Skip to main content

Dedicated Endpoint

Dedicated Endpoints provide a customizable environment for deploying AI models tailored to specific requirements.

Create a dedicated inference endpoint once or on a schedule

Deploy a Dedicated inference model

Select a model from the list.

Click on the button labeled "Dedicated":

Dedicated button

Set compute resources

Select a GPU type, ram, and other system specifications:

Dedicated step 1

Set task details

Set a task name, file path, and other inference details:

Dedicated step 2 Task Name: Define task name.

File Path: Specify the script file name to be executed in the Docker image(without the file extension). Fox example, if the image includes a script named serve.py, enter serve here.
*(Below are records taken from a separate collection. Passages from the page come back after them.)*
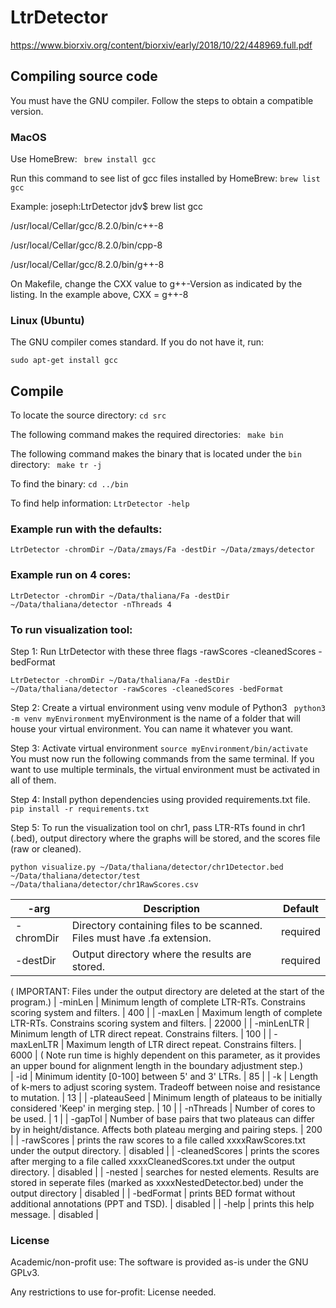 # LtrDetector

https://www.biorxiv.org/content/biorxiv/early/2018/10/22/448969.full.pdf



## Compiling source code

You must have the GNU compiler. Follow the steps to obtain a compatible version.

###  MacOS
Use HomeBrew:
	``` brew install gcc```

Run this command to see list of gcc files installed by HomeBrew:
```brew list gcc ```

Example:
joseph:LtrDetector jdv$ brew list gcc

/usr/local/Cellar/gcc/8.2.0/bin/c++-8

/usr/local/Cellar/gcc/8.2.0/bin/cpp-8

/usr/local/Cellar/gcc/8.2.0/bin/g++-8

On Makefile, change the CXX value to g++-Version as indicated by the listing. In the example above,
CXX = g++-8

### Linux (Ubuntu)
The GNU compiler comes standard. If you do not have it, run:

``` sudo apt-get install gcc ```

## Compile

To locate the source directory:
	``` cd src	```

The following command makes the required directories:
	``` make bin```

The following command makes the binary that is located under the ``bin`` directory:
	``` make tr -j```

To find the binary:
	```cd ../bin```

To find help information:
``` LtrDetector -help ```


### Example run with the defaults:

```LtrDetector -chromDir ~/Data/zmays/Fa -destDir ~/Data/zmays/detector```

### Example run on 4 cores:

```LtrDetector -chromDir ~/Data/thaliana/Fa -destDir ~/Data/thaliana/detector -nThreads 4```


### To run visualization tool:

Step 1: Run LtrDetector with these three flags -rawScores -cleanedScores -bedFormat

```LtrDetector -chromDir ~/Data/thaliana/Fa -destDir ~/Data/thaliana/detector -rawScores -cleanedScores -bedFormat```

Step 2: Create a virtual environment using venv module of Python3
``` python3 -m venv myEnvironment```
myEnvironment is the name of a folder that will house your virtual environment. You can name it whatever you want.

Step 3: Activate virtual environment
``` source myEnvironment/bin/activate ```
You must now run the following commands from the same terminal. If you want to use multiple terminals, the virtual environment must be activated in all of them.

Step 4: Install python dependencies using provided requirements.txt file.
``` pip install -r requirements.txt ```

Step 5: To run the visualization tool on chr1, pass LTR-RTs found in chr1 (.bed), output directory where the graphs will be stored, and the scores file (raw or cleaned).

 ```python visualize.py ~/Data/thaliana/detector/chr1Detector.bed ~/Data/thaliana/detector/test ~/Data/thaliana/detector/chr1RawScores.csv```

| -arg     | Description | Default |
| ---------------- | ----------- | ------- |
| -chromDir | Directory containing files to be scanned. Files must have .fa extension. | required |
| -destDir | Output directory where the results are stored. | required |
( IMPORTANT: Files under the output directory are deleted at the start of the program.)
| -minLen | Minimum length of complete LTR-RTs. Constrains scoring system and filters. | 400 |
| -maxLen |  Maximum length of complete LTR-RTs. Constrains scoring system and filters. | 22000 |
| -minLenLTR | Minimum length of LTR direct repeat. Constrains filters. | 100 |
| -maxLenLTR | Maximum length of LTR direct repeat. Constrains filters. | 6000 |
( Note run time is highly dependent on this parameter, as it provides an upper bound for alignment length in the boundary adjustment step.)               
| -id | Minimum identity [0-100] between 5' and 3' LTRs. | 85 |
| -k  | Length of k-mers to adjust scoring system. Tradeoff between noise and resistance to mutation. | 13 |
| -plateauSeed | Minimum length of plateaus to be initially considered 'Keep' in merging step. | 10 |
| -nThreads | Number of cores to be used. | 1 |
| -gapTol | Number of base pairs that two plateaus can differ by in height/distance. Affects both plateau merging and pairing steps. | 200 |
| -rawScores | prints the raw scores to a file called xxxxRawScores.txt under the output directory. | disabled |
| -cleanedScores | prints the scores after merging to a file called xxxxCleanedScores.txt under the output directory. | disabled |
| -nested | searches for nested elements. Results are stored in seperate files (marked as xxxxNestedDetector.bed) under the output directory | disabled |
| -bedFormat | prints BED format without additional annotations (PPT and TSD). | disabled |
| -help | prints this help message. | disabled |


### License

Academic/non-profit use: The software is provided as-is under the GNU GPLv3.

Any restrictions to use for-profit: License needed.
Deployment Name: Specify the deployment name that will be exposed to the Ray cluster by the script. For example, you can use app as the deployment name.

Type: One-off or Daily

One-off - The task runs once as scheduled time.

Daily - The task runs at the first scheduled time and can update replica numbers at subsequent daily scheduled times. This option is designed for recurring, predictable workloads where scaling needs follow a consistent daily pattern.

Timezone: Select the timezone for scheduling.

Time: Select the time for scheduling.

Replicas: Select the Min replicas and Max replicas for schedule.

Review configuration

Review your configurations to ensure they are correct. After confirmation, click the "Launch" button to launch task.

Dedicated step 3

Active task

In the task list, locate the task and then click button image-20250320145006225 to active the idle task.